## The input
++++++++

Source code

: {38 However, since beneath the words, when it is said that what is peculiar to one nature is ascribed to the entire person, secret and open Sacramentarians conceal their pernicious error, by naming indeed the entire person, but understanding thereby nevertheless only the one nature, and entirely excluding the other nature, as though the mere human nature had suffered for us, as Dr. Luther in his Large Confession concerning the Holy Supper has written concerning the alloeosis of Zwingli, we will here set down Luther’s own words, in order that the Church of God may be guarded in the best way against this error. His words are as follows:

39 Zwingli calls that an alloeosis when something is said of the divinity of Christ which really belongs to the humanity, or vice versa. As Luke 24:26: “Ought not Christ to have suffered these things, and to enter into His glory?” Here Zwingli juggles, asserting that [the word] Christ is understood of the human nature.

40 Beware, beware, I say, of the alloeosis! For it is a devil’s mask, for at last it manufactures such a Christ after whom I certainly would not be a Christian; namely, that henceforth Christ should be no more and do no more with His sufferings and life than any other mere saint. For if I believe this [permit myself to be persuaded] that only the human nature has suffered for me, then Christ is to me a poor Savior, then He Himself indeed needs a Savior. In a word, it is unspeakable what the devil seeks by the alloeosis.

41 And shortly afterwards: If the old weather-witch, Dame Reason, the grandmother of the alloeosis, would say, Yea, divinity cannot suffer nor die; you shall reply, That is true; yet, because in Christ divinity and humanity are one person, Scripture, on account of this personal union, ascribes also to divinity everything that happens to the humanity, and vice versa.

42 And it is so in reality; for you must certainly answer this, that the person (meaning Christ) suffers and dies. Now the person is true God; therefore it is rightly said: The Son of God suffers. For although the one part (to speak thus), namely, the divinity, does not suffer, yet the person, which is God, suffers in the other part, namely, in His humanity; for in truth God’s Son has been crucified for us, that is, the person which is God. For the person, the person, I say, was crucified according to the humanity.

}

++++++++

## Task details
The full listing is to be printed again exactly as it stands.

## The answer
Source code

: {38 However, since beneath the words, when it is said that what is peculiar to one nature is ascribed to the entire person, secret and open Sacramentarians conceal their pernicious error, by naming indeed the entire person, but understanding thereby nevertheless only the one nature, and entirely excluding the other nature, as though the mere human nature had suffered for us, as Dr. Luther in his Large Confession concerning the Holy Supper has written concerning the alloeosis of Zwingli, we will here set down Luther’s own words, in order that the Church of God may be guarded in the best way against this error. His words are as follows:

39 Zwingli calls that an alloeosis when something is said of the divinity of Christ which really belongs to the humanity, or vice versa. As Luke 24:26: “Ought not Christ to have suffered these things, and to enter into His glory?” Here Zwingli juggles, asserting that [the word] Christ is understood of the human nature.

40 Beware, beware, I say, of the alloeosis! For it is a devil’s mask, for at last it manufactures such a Christ after whom I certainly would not be a Christian; namely, that henceforth Christ should be no more and do no more with His sufferings and life than any other mere saint. For if I believe this [permit myself to be persuaded] that only the human nature has suffered for me, then Christ is to me a poor Savior, then He Himself indeed needs a Savior. In a word, it is unspeakable what the devil seeks by the alloeosis.

41 And shortly afterwards: If the old weather-witch, Dame Reason, the grandmother of the alloeosis, would say, Yea, divinity cannot suffer nor die; you shall reply, That is true; yet, because in Christ divinity and humanity are one person, Scripture, on account of this personal union, ascribes also to divinity everything that happens to the humanity, and vice versa.

42 And it is so in reality; for you must certainly answer this, that the person (meaning Christ) suffers and dies. Now the person is true God; therefore it is rightly said: The Son of God suffers. For although the one part (to speak thus), namely, the divinity, does not suffer, yet the person, which is God, suffers in the other part, namely, in His humanity; for in truth God’s Son has been crucified for us, that is, the person which is God. For the person, the person, I say, was crucified according to the humanity.

}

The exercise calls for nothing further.